Mirad a ese niño de ojos azules que está arriba del texto; era travieso como un demonio, un hijoputa de tomo y lomo, pero también el niño más encantador del mundo. Solía acercarse a mí con los brazos abiertos y me plantaba enormes besos de ventosa, besos llenos de babas, besos que hacían muac al comenzar y smuac al despegarse. Dios santo, cuánto tiempo hace que nadie me besa así... Y lo echo tanto de menos, añoro tanto a esos niños, a Óscar y a Pablo, que se me rompe al corazón al pensar que jamás volveré a verlos.

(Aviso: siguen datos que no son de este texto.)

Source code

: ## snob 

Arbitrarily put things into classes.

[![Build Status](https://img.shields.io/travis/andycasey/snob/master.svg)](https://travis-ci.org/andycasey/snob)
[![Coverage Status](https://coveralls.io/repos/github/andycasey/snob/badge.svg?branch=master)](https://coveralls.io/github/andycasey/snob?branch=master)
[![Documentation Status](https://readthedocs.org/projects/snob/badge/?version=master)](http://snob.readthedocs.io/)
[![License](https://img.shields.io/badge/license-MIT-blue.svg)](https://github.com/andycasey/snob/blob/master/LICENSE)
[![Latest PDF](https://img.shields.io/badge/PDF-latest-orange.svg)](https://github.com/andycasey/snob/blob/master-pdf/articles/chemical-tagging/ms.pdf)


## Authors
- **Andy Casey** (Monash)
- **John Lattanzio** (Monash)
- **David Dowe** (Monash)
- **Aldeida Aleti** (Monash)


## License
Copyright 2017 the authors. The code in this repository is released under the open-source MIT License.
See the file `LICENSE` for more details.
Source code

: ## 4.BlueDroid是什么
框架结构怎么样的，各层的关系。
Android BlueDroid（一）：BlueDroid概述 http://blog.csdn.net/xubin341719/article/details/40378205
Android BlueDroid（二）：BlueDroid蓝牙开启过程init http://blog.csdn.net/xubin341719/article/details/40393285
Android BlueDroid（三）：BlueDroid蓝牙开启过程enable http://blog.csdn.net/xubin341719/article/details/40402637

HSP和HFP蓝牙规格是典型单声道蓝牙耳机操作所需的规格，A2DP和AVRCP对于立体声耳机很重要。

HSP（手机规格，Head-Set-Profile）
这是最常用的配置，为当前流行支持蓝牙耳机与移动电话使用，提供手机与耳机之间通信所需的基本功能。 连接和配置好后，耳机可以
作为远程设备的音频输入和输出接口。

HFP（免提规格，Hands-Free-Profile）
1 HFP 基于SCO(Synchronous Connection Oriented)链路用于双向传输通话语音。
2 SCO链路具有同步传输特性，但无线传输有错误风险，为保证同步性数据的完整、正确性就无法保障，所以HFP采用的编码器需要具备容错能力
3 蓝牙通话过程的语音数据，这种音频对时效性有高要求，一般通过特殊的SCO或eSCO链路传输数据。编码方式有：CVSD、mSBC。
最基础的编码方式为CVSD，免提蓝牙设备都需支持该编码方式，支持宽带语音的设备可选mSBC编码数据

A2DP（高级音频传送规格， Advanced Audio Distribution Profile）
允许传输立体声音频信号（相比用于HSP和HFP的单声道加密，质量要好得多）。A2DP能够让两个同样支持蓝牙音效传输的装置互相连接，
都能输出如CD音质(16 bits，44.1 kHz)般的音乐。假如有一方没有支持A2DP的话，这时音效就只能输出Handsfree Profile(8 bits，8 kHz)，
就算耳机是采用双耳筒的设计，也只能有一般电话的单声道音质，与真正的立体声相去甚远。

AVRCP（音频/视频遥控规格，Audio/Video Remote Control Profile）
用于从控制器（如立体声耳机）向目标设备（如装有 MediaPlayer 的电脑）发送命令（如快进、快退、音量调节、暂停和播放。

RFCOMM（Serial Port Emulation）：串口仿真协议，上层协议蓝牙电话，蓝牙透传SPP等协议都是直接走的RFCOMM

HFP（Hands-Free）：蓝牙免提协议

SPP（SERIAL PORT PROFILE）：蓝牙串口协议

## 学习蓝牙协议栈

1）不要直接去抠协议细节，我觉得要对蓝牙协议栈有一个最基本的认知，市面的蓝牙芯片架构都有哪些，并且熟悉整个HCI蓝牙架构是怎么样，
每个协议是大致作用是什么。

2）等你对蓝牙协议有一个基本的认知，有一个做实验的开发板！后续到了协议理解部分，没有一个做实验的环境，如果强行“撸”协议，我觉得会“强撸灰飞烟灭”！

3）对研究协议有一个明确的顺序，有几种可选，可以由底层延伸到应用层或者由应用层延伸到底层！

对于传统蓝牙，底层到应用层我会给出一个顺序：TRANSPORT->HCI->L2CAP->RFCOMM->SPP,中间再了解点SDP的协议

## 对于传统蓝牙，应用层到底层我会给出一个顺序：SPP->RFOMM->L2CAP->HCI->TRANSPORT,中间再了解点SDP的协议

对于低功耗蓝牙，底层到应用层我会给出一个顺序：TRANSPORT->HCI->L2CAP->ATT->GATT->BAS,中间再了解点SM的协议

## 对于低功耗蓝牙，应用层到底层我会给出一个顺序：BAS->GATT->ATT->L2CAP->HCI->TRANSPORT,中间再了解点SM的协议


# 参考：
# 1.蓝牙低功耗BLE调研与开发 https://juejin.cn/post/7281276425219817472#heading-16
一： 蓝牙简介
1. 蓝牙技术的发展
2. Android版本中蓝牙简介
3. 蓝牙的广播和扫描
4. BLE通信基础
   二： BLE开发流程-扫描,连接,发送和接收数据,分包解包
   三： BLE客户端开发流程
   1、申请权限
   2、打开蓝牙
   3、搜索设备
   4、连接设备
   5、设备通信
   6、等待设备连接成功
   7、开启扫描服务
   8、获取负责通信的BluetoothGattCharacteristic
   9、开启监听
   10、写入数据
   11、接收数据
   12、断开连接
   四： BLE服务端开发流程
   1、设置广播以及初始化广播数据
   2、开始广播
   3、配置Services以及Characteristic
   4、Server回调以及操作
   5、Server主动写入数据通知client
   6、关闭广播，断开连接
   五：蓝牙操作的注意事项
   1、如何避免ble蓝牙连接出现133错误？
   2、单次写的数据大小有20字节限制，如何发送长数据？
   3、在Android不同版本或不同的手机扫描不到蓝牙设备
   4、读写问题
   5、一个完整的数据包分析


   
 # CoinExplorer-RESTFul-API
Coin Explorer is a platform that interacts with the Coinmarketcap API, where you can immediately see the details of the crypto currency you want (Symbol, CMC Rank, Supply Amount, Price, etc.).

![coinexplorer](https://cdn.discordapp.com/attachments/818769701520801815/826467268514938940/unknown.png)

Ah, sí, claro; no los he perdido, están ahí, son ellos; muy cambiados, pero ellos. Y quiero a esos dos okupas, claro que sí, con todo mi corazón. Y me lleno de orgullo cuando les veo tan adultos, cuando les veo crecer y convertirse en hombres. Me gustan mis dos okupas, son tipos majos, buenos e interesantes. Pero no son mis niños. Esos ya se han ido y la graduación del viernes se encargó de recordármelo. Supongo que soy un baboso padre de mierda más, supongo que lo que siento es tan tópico que da hasta vergüenza expresarlo, supongo que soy tediosamente vulgar. Pero es lo que siento, amigos míos, y no puedo evitar que las lágrimas se asomen a mis ojos al contemplar cómo lo más hermoso de mi pasado se difumina. Debo de estar haciéndome viejo.
El tiempo te quita cosas, diréis, pero también te da otras nuevas, y es cierto. No obstante, lo que el tiempo te quita, te lo quita para siempre, y lo que te da no te lo da en realidad, sólo te lo presta. Así que lo mejor que podemos hacer es disfrutar de ese préstamo mientras dure. De todas formas, en estos momentos no puedo evitar recordar una bella y melancólica estrofa de Omar Khayam:
Dices que cada nueva mañana nos trae mil rosas;
sí, pero ¿dónde están los pétalos de la rosa de ayer?